The battle for the mens title this year is again shaping up as a struggle between French and Canadian freeskiers as three of the top five qualifying positions are occupied by French skiers with the top U.S. skier, Ben Walker, in fifth.
On the womens tour the U.S. athletes are more dominant but several Whistler skiers should push for the top spots. Anik Demers is rated fifth and is the top Canadian, while Laura Ogden has been seeded at seventh and Victoria Cole is 19th.
Despite the success of Whistlers skiers on the big mountain scene, Whistler-Blackcomb has announced that it did not have the resources or capital to support the Canadian Freeskiing Championships this season. The main reason for this decision is because the freeskiing championships would clash with the FIS Snowboard World Championships in January, but there were also several other issues to do with safety and sponsorship dollars.
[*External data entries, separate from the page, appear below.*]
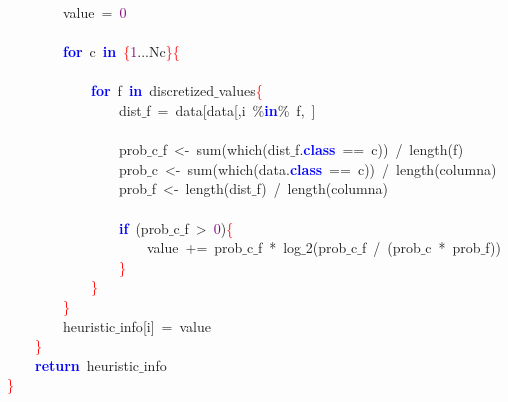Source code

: \mbox{}\ \ \ \ \ \ \ \ value\ \textcolor{BrickRed}{=}\ \textcolor{Purple}{0} \\
\mbox{} \\
\mbox{}\ \ \ \ \ \ \ \ \textbf{\textcolor{Blue}{for}}\ c\ \textbf{\textcolor{Blue}{in}}\ \textcolor{Red}{\{}\textcolor{Purple}{1}\textcolor{BrickRed}{...}Nc\textcolor{Red}{\}\{} \\
\mbox{} \\
\mbox{}\ \ \ \ \ \ \ \ \ \ \ \ \textbf{\textcolor{Blue}{for}}\ f\ \textbf{\textcolor{Blue}{in}}\ discretized$\_$values\textcolor{Red}{\{} \\
\mbox{}\ \ \ \ \ \ \ \ \ \ \ \ \ \ \ \ dist$\_$f\ \textcolor{BrickRed}{=}\ data\textcolor{BrickRed}{[}data\textcolor{BrickRed}{[,}i\ \textcolor{BrickRed}{\%}\textbf{\textcolor{Blue}{in}}\textcolor{BrickRed}{\%}\ f\textcolor{BrickRed}{,}\ \textcolor{BrickRed}{]} \\
\mbox{} \\
\mbox{}\ \ \ \ \ \ \ \ \ \ \ \ \ \ \ \ prob$\_$c$\_$f\ \textcolor{BrickRed}{\textless{}-}\ sum\textcolor{BrickRed}{(}which\textcolor{BrickRed}{(}dist$\_$f\textcolor{BrickRed}{.}\textbf{\textcolor{Blue}{class}}\ \textcolor{BrickRed}{==}\ c\textcolor{BrickRed}{))}\ \textcolor{BrickRed}{/}\ length\textcolor{BrickRed}{(}f\textcolor{BrickRed}{)} \\
\mbox{}\ \ \ \ \ \ \ \ \ \ \ \ \ \ \ \ prob$\_$c\ \textcolor{BrickRed}{\textless{}-}\ sum\textcolor{BrickRed}{(}which\textcolor{BrickRed}{(}data\textcolor{BrickRed}{.}\textbf{\textcolor{Blue}{class}}\ \textcolor{BrickRed}{==}\ c\textcolor{BrickRed}{))}\ \textcolor{BrickRed}{/}\ length\textcolor{BrickRed}{(}columna\textcolor{BrickRed}{)} \\
\mbox{}\ \ \ \ \ \ \ \ \ \ \ \ \ \ \ \ prob$\_$f\ \textcolor{BrickRed}{\textless{}-}\ length\textcolor{BrickRed}{(}dist$\_$f\textcolor{BrickRed}{)}\ \textcolor{BrickRed}{/}\ length\textcolor{BrickRed}{(}columna\textcolor{BrickRed}{)} \\
\mbox{} \\
\mbox{}\ \ \ \ \ \ \ \ \ \ \ \ \ \ \ \ \textbf{\textcolor{Blue}{if}}\ \textcolor{BrickRed}{(}prob$\_$c$\_$f\ \textcolor{BrickRed}{\textgreater{}}\ \textcolor{Purple}{0}\textcolor{BrickRed}{)}\textcolor{Red}{\{} \\
\mbox{}\ \ \ \ \ \ \ \ \ \ \ \ \ \ \ \ \ \ \ \ value\ \textcolor{BrickRed}{+=}\ prob$\_$c$\_$f\ \textcolor{BrickRed}{*}\ log$\_$2\textcolor{BrickRed}{(}prob$\_$c$\_$f\ \textcolor{BrickRed}{/}\ \textcolor{BrickRed}{(}prob$\_$c\ \textcolor{BrickRed}{*}\ prob$\_$f\textcolor{BrickRed}{))} \\
\mbox{}\ \ \ \ \ \ \ \ \ \ \ \ \ \ \ \ \textcolor{Red}{\}} \\
\mbox{}\ \ \ \ \ \ \ \ \ \ \ \ \textcolor{Red}{\}} \\
\mbox{}\ \ \ \ \ \ \ \ \textcolor{Red}{\}} \\
\mbox{}\ \ \ \ \ \ \ \ heuristic$\_$info\textcolor{BrickRed}{[}i\textcolor{BrickRed}{]}\ \textcolor{BrickRed}{=}\ value \\
\mbox{}\ \ \ \ \textcolor{Red}{\}} \\
\mbox{}\ \ \ \ \textbf{\textcolor{Blue}{return}}\ heuristic$\_$info \\
\mbox{}\textcolor{Red}{\}} \\
\mbox{}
Whistler-Blackcomb has asked for the event organizors to generate around $50,000 worth of sponsorship to ensure the event resumes next year.
The decision to cancel this years event caused some uproar in the skiing community (a petition is still sitting at the True Matrix Core shop in Whistler) but it also prompted some intense discussion about the company that organizes the freeskiing world tour, the International Free Skiers Association or IFSA.
Through the freeskiing world tour the IFSA has helped promote some of the worlds best skiers but the sport has been experiencing the same kind of growth problems as professional surfing did in the 1980s and 90s.
Professional surfing, which is run by the Association of Surfing Professionals, or ASP, now has a world tour that generates enormous publicity with annual events as well as a strict qualification schedule.
But 10 years ago professional surfing was having problems attracting sponsors and finding venues because many the best waves are kilometres away from where the public can watch and sometimes the right swells just dont arrive.
This is similar to freeskiing, where some of the best terrain is almost impossible for the public to get to and there is often not enough snow to hold a safe event.